By BOB HANSEN - bhansen@newsexaminer.com

At the end of the day, the Board of Zoning Appeals took the safe way out of a challenge on Wednesday: members voted unanimously to follow procedures spelled out in the Area Planning Commission’s bylaws.

The board voted to disallow evidence that had been submitted in early July about how approving a request for a special exception to zoning rules would hurt a plan for building a CAFO on a neighbor’s property. The decision will allow the special exception case to go to a hearing on Monday. 

Both the APC and BZA are scheduled to hear the special exception request. The APC goes first, starting at 7 p.m. Monday in the Robert Wise Center for Performing Arts at Connersville High School. The BZA will hear the same request immediately after the APC.

The BZA had twice postponed action on the special exception request by Mark J. and Dena J. Bills. They have asked for a special exception to the county zoning regulations that would allow them to categorize an area on their land at 5554 N. Co. Rd. 850 W as a public recreation facility. If granted, the classification would block construction of a CAFO on the land next door.

A public hearing about the special exception had been originally scheduled on July 8. At that meeting, Area Planning Director Bill MacDaniel asked the Area Planning Commission to delay the hearing for a month, saying he needed more time to study information that had been submitted in the days just precdeding the hearing by Andrew Dora, who wants to build the CAFO. Dora submitted a remonstrance, or objection, to the Bills’ request.

APC rules state that documents to be considered in a case must be submitted five celandar days before the public hearing. That would have been July 3.

On July 8, at MacDaniel’s request, the APC passed a motion to table the hearing. The word “table” became an issue.

Several days before the Aug. 12 meeting, MacDaniel issued his staff recommendation against approving the Bills’ request, noting that he had considered the information submitted by Dora.

The Bills’ attorney then filed a protest and the Aug. 12 APC hearing was cancelled until the protest could be heard by the Board of Zoning Appeals. The BZA met Wednesday to consider the appeal.

The Bills’ attorney, Scott K. Jones of Cincinnati, said on Tuesday that the APC’s rules state that tabling means that when a hearing resumes, evidence submitted after the original deadline could not be considered in making a decision.
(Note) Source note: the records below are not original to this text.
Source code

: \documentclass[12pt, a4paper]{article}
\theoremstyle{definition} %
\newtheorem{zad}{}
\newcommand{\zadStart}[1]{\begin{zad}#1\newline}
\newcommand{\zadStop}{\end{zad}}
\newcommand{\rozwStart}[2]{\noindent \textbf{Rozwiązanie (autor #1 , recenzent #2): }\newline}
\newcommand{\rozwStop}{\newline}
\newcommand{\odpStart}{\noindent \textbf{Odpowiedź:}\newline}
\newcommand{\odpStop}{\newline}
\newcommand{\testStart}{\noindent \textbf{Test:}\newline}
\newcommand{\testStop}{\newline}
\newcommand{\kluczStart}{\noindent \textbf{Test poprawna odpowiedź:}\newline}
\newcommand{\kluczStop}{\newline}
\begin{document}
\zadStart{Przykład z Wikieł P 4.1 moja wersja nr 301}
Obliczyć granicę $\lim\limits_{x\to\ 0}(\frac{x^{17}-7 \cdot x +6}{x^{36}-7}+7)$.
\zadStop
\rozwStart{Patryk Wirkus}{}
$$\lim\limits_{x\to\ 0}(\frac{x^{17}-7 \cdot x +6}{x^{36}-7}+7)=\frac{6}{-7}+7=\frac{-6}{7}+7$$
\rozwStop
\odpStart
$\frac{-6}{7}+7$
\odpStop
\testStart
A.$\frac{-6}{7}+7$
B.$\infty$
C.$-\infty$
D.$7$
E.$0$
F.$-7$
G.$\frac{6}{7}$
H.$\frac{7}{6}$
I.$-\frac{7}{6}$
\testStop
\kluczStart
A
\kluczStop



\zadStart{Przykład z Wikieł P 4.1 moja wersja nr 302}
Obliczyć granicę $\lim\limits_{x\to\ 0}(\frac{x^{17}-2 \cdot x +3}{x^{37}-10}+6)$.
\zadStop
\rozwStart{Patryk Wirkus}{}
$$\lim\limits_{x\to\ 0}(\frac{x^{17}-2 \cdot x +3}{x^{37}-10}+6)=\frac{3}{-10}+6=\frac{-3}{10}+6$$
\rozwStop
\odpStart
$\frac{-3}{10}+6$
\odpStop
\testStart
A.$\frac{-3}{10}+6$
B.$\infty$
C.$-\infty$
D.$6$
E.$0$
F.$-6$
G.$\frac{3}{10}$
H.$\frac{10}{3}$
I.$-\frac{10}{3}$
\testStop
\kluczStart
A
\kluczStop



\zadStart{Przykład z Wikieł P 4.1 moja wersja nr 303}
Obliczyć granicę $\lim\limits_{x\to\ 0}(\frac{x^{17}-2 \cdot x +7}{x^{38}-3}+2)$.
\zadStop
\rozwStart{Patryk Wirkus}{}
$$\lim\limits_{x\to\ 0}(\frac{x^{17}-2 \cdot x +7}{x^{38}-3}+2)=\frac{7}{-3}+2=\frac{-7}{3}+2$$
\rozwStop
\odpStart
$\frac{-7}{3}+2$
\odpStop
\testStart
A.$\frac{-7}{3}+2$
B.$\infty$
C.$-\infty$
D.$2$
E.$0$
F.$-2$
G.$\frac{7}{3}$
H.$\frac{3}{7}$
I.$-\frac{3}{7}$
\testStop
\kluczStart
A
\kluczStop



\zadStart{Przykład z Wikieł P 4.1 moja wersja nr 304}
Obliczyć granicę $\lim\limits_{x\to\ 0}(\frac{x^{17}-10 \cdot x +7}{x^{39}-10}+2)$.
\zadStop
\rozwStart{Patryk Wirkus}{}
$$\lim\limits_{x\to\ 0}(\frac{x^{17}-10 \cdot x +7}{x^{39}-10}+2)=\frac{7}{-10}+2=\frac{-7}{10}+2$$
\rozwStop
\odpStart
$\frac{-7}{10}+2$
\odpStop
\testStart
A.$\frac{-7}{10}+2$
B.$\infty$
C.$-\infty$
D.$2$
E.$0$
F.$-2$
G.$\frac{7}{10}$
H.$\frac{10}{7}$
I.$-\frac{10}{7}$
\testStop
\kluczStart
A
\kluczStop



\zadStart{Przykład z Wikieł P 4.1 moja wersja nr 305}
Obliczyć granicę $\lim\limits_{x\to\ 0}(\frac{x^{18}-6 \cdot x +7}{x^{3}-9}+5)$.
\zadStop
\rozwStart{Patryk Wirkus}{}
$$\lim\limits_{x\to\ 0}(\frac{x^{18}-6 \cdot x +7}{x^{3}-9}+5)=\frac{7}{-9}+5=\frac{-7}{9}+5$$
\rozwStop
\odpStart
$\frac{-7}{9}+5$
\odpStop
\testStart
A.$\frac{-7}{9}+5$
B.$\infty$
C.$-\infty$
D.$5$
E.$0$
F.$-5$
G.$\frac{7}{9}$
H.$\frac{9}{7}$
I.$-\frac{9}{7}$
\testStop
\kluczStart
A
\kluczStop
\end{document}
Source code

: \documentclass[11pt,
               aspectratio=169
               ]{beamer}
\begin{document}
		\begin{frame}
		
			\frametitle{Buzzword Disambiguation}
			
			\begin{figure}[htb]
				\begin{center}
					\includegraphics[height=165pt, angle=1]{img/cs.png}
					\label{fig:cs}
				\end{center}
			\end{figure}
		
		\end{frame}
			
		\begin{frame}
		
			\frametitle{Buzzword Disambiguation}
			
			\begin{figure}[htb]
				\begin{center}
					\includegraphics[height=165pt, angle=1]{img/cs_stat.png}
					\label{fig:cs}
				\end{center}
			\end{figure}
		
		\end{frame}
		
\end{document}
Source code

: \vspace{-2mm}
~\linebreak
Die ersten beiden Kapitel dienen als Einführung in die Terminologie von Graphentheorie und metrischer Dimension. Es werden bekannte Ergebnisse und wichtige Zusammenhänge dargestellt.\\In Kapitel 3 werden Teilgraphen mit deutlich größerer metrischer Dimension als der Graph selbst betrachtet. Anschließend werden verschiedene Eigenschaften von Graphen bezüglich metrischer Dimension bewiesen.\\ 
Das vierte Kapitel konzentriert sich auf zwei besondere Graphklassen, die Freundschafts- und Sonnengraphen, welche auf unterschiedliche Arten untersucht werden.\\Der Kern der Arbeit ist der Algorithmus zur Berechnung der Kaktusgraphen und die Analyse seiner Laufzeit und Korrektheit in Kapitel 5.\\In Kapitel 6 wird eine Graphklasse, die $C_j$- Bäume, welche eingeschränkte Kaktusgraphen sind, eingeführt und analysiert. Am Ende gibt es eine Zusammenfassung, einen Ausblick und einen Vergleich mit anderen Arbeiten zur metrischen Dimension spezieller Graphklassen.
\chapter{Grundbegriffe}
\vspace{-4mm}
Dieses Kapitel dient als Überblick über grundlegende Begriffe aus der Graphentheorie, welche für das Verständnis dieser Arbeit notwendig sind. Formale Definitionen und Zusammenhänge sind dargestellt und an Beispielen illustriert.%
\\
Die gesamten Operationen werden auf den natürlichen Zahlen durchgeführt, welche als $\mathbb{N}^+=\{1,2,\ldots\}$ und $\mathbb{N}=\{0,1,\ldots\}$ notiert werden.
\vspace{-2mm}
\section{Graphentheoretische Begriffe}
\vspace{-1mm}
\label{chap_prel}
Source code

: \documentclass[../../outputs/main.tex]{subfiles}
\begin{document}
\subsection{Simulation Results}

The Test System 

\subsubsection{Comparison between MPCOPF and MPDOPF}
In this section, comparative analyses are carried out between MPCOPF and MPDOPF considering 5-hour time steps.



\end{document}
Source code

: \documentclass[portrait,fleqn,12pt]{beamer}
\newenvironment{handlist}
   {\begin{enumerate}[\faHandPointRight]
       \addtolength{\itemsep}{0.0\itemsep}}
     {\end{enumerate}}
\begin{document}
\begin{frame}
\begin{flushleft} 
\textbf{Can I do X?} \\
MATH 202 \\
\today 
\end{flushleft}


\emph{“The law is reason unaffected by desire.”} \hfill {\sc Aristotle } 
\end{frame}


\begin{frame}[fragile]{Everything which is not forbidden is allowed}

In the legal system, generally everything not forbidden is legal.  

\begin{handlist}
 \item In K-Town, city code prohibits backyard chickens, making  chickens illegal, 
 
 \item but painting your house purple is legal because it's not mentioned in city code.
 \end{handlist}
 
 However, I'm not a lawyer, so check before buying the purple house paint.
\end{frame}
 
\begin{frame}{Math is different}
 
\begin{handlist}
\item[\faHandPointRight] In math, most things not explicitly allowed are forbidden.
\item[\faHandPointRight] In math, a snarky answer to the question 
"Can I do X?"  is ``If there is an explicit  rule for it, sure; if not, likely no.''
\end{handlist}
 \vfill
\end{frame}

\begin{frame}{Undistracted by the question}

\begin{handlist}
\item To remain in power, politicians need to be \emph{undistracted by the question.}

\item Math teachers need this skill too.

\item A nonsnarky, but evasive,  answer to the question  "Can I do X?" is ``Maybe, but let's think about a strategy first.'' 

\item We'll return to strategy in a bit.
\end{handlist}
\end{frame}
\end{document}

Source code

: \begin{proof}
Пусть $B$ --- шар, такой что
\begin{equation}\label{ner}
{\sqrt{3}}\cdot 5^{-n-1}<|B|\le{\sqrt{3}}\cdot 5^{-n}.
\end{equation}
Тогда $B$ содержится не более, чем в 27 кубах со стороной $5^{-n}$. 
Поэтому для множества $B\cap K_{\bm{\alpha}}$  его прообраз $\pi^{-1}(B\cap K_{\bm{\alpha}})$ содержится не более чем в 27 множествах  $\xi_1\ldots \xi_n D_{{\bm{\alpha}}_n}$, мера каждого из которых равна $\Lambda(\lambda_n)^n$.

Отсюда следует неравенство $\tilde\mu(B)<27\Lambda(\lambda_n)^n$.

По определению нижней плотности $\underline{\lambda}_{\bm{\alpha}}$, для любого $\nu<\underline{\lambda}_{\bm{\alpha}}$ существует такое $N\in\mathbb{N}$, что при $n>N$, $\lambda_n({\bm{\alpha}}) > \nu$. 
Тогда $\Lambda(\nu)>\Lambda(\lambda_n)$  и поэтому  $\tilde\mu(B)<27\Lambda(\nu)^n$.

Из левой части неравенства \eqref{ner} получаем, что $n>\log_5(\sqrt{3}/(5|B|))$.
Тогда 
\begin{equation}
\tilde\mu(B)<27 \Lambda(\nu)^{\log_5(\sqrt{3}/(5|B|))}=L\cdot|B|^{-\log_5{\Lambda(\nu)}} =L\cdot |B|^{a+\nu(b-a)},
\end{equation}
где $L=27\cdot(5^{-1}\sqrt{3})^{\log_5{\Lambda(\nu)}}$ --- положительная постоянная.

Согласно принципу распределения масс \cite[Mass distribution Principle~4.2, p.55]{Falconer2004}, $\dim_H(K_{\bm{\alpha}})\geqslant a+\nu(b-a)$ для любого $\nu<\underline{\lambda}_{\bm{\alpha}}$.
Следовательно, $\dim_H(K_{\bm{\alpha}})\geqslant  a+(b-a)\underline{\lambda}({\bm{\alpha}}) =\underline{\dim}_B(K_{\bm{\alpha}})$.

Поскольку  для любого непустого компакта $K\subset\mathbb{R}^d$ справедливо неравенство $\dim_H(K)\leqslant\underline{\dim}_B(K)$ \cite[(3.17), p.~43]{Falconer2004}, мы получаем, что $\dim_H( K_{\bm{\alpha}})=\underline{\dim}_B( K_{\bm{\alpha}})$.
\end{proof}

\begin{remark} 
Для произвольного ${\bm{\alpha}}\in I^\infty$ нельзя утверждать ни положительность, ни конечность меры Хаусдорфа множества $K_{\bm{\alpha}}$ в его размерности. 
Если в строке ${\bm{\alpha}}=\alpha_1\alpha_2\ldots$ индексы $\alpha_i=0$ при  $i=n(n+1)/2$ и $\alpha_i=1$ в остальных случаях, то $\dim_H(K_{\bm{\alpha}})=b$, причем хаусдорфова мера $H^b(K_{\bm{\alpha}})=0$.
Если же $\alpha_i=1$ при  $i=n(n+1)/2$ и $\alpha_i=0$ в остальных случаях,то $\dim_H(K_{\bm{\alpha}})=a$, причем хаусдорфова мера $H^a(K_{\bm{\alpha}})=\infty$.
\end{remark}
After hearing from him and Dora’s attorney, Jeffrey C. Rocker of Columbus, Ind.,  the BZA voted 4-0 that Jones is correct and the late-submitted information cannot be considered.

However, the BZA interim attorney, Geoffrey Wesling, pointed out that in the APC rules of procedure, those who testify during a public hearing can present new evidence. Thus, he said, Dora or his representative could read the information into the record and the APC and BZA would then have it in front of them.

Cook agreed that would be legal.

Kari Steele, who presided in the absence of Bill Crawford, chairman, clarified that the papers submitted after the five-day deadline will not be considered. The BZA voted 4-0 to agree.

After the meeting, Rocker said it’s likely that the papers he submitted on behalf of Dora will be read during Monday’s public hearing about the Bills’ special exception.

MacDaniel and the attorneys agreed that MacDaniel will prepare an email for board members stating which documents can be considered in their decision.